Discussion in 'Aviation' started by tomo pauk, May 23, 2013.

  1. tomo pauk

    tomo pauk Creator of Interesting Threads

    Joined:
    Apr 3, 2008
    Messages:
    7,987
    Likes Received:
    432
    Trophy Points:
    83
    Since were in the Hurricane and Spitfire mood - how should the ideal fighter for the RAF in 1940 look, whose development might commence some time in 1935/36? Usual requirements apply (performance, maneuverability, punch, pilot protection, suitability for mass production and deployment, ...). You can propose both single and twin engined planes. This tine on I don't require the escort radius of so many hundred miles for the SE fighter, the fuel tankage can be in the ballpark with Spit Hurri (85-95 gals in 1940 IIRC).
    If your answer is historical Hurricane or Spitfire (for SE fighters), consider it already acknowledged ;)

    Of course, historical engines, armament, airfoil etc. are required for proposals.
     
  2. DonL

    DonL Banned

    Joined:
    Mar 11, 2007
    Messages:
    986
    Likes Received:
    32
    Trophy Points:
    28
    Occupation:
    IT
    Location:
    Niedersachsen
    That's pretty easy a Spitfire and a redesigned Whirlwind (if possible) with Merlin engines.

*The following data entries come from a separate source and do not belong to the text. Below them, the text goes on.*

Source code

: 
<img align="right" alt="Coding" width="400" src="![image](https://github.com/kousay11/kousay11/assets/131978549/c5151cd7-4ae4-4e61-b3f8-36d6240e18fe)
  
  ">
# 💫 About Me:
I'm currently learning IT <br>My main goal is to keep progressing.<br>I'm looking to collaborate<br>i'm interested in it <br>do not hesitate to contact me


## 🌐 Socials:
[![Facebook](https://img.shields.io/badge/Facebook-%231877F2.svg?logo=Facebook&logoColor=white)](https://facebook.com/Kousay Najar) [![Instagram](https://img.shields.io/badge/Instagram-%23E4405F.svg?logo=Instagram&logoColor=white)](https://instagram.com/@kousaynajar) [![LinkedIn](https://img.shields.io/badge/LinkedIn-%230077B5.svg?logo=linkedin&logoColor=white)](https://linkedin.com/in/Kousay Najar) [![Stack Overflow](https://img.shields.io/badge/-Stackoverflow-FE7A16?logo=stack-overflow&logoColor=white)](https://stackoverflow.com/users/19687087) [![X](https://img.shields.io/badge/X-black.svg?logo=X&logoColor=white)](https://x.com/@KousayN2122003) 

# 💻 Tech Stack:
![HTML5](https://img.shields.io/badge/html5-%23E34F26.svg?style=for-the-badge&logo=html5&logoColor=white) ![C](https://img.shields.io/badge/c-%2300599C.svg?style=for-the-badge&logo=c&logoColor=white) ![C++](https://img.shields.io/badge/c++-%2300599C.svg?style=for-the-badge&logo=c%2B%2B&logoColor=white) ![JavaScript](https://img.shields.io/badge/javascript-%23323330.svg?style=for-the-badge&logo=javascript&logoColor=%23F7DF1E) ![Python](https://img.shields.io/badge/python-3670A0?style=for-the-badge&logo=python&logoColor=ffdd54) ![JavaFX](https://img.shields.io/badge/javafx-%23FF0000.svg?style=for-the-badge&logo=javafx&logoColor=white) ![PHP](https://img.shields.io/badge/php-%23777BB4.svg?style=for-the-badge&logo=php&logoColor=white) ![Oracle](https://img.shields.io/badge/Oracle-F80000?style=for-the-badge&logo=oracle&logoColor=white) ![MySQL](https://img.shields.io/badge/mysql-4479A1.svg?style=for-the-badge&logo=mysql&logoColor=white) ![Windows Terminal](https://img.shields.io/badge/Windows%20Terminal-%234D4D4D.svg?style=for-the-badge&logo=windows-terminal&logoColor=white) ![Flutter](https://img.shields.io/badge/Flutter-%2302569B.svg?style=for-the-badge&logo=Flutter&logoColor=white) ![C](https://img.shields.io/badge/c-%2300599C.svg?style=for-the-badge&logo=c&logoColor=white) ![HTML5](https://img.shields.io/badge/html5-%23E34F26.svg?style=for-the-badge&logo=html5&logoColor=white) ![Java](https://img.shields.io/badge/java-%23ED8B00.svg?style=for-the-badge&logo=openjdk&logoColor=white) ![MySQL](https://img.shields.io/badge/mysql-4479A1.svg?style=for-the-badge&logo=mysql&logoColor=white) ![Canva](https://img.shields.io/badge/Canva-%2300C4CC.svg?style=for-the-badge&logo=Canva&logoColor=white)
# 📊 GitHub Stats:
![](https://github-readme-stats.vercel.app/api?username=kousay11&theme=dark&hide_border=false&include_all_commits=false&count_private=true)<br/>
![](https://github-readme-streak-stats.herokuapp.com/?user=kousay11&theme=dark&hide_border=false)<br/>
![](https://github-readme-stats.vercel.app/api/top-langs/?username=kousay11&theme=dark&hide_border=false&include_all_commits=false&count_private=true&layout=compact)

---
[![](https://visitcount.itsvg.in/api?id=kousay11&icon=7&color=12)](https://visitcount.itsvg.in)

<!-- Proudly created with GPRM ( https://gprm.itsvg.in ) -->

    The Whirwind was even better with Peregrines 1940 as fighter bomber as the Hurricane 1941 and 1942 ever was.
     
  3. Greyman

    Greyman Active Member

    Joined:
    Jan 31, 2009
    Messages:
    711
    Likes Received:
    130
    Trophy Points:
    43
    There are a lot of points during the creation of the Whirlwind and Peregrine in which the British 'zigged' when they should have 'zagged'. I don't think it's outside the realm of possibility that a few Squadrons could have been ready for the Battle of Britain.

    I think these would have been very, very bad news for the Kampfgeschwader.
     
  4. Balljoint

    Balljoint Member

    Joined:
    Jun 3, 2012
    Messages:
    325
    Likes Received:
    16
    Trophy Points:
    18
    Occupation:
    Manager
    Location:
    Boulder, CO
    The Merlin would be a stretch, or a serious aircraft redesign. Logistics aside, bringing the Peregrine up to Merlin supercharger level –a bit more power and a lot more altitude- would have done the job.
     
  5. tomo pauk

    tomo pauk Creator of Interesting Threads

    Joined:
    Apr 3, 2008
    Messages:
    7,987
    Likes Received:
    432
    Trophy Points:
    83
    C'mon people; cannons, + 370-380 mph, + good/great roll rate etc? Feasible with single Merlin III, aerodynamics and construction techniques of the era? Maybe a pusher, or a P-39 lookalike?
     
  6. Greyman

    Greyman Active Member

    Joined:
    Jan 31, 2009
    Messages:
    711
    Likes Received:
    130
    Trophy Points:
    43
    I think it was already there, in comparison to the Merlin engine available during the Battle of Britain (Merlin III). Though the XX and XLV started leaving it behind, of course (above 18,000 feet).
     
  7. Glider

    Glider Well-Known Member

    Joined:
    Apr 23, 2005
    Messages:
    6,160
    Likes Received:
    128
    Trophy Points:
    63
    Gender:
    Male
    Occupation:
    Consellor
    Location:
    Lincolnshire
    If you want something apart from the Hurrie and the Spit, the Gloster F5/34 with a more powerful engine such as the Tarus to allow for the extra weight that would be added for armour sealing tanks etc would be more than capable of looking after itself.
    As a back up go with the Miles M20 with retracting wheels, it managed 333mph with fixed what it would do with retracting landing gear I can only guess at but probably would add to the performance.
    As for weapons. The 20mm if reliable if not give them 6 x 0.5in, that would be more than enough for the German aircraft of 1940.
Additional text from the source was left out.